(Source records)

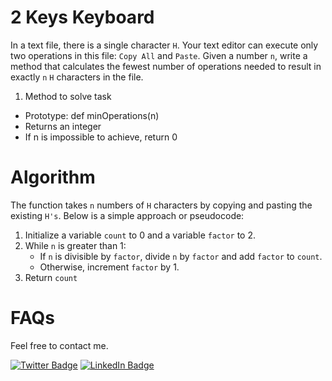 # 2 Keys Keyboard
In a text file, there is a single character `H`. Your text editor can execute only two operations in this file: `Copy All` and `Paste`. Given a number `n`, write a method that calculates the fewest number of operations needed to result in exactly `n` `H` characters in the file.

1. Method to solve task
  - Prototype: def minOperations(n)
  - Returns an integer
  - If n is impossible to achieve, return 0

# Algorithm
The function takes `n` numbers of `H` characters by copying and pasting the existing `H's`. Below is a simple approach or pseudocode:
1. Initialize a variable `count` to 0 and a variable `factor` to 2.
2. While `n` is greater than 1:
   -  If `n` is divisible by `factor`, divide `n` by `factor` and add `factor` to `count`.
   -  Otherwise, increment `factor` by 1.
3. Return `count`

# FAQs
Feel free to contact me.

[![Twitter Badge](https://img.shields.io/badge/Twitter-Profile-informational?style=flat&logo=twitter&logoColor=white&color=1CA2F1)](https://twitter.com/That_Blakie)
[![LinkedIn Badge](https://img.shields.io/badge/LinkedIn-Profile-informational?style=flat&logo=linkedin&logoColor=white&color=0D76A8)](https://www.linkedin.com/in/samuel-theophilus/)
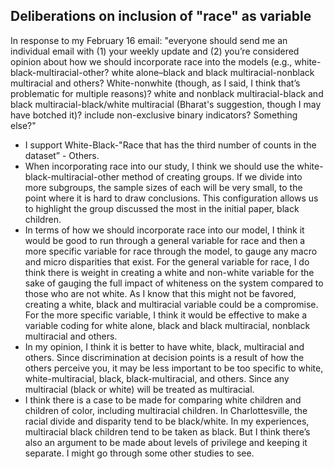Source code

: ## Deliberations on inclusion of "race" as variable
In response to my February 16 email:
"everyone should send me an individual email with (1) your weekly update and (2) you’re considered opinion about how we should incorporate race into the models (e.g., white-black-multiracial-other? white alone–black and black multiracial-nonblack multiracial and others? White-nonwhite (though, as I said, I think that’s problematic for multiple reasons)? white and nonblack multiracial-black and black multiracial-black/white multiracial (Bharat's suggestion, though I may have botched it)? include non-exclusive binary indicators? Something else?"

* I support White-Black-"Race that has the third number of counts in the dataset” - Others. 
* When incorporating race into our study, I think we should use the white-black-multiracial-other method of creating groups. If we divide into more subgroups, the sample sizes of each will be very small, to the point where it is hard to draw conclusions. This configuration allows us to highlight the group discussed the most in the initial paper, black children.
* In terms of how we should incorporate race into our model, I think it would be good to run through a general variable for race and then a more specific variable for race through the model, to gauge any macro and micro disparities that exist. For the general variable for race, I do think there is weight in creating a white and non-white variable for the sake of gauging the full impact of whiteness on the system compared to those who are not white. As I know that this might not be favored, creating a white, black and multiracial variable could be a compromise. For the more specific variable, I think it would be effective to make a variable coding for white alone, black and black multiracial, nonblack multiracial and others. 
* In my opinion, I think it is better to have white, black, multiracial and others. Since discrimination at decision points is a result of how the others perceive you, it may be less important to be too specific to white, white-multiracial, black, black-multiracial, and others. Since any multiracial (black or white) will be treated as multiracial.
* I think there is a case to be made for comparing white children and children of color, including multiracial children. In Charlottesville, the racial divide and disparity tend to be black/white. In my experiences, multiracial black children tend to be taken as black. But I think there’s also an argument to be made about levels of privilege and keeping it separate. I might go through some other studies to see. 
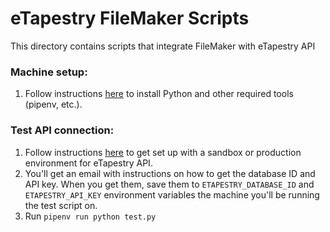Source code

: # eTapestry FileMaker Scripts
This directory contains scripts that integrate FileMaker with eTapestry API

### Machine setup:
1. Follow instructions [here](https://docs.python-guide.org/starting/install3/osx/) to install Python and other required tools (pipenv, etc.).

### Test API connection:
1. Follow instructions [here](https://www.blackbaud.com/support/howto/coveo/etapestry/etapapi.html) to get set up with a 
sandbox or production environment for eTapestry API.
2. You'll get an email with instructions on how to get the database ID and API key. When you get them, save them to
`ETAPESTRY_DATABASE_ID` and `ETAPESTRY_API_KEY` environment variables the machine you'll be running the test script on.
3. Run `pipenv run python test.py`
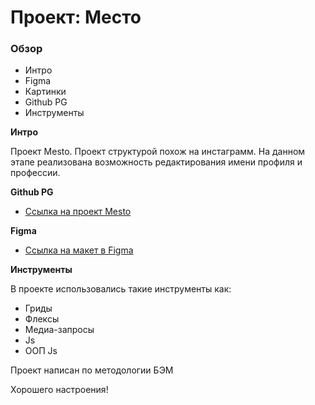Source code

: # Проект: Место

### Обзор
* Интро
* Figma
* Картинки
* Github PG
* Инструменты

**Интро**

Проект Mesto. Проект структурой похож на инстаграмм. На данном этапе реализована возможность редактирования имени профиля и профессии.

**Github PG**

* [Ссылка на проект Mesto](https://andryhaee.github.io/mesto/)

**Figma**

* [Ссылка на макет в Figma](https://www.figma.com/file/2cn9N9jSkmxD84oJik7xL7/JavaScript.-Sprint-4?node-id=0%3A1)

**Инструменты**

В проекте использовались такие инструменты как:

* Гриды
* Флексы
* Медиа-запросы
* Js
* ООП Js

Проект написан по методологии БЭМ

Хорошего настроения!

* Try it: Give back the lines from the one containing "test script on." through the last line of the records above exactly as they appear, both included, and no pictures.

* Task solution:
`ETAPESTRY_DATABASE_ID` and `ETAPESTRY_API_KEY` environment variables the machine you'll be running the test script on.
3. Run `pipenv run python test.py`
Source code

: # Проект: Место

### Обзор
* Интро
* Figma
* Картинки
* Github PG
* Инструменты

**Интро**

Проект Mesto. Проект структурой похож на инстаграмм. На данном этапе реализована возможность редактирования имени профиля и профессии.

**Github PG**

* [Ссылка на проект Mesto](https://andryhaee.github.io/mesto/)

**Figma**

* [Ссылка на макет в Figma](https://www.figma.com/file/2cn9N9jSkmxD84oJik7xL7/JavaScript.-Sprint-4?node-id=0%3A1)

**Инструменты**

В проекте использовались такие инструменты как:

* Гриды
* Флексы
* Медиа-запросы
* Js
* ООП Js

Проект написан по методологии БЭМ

Хорошего настроения!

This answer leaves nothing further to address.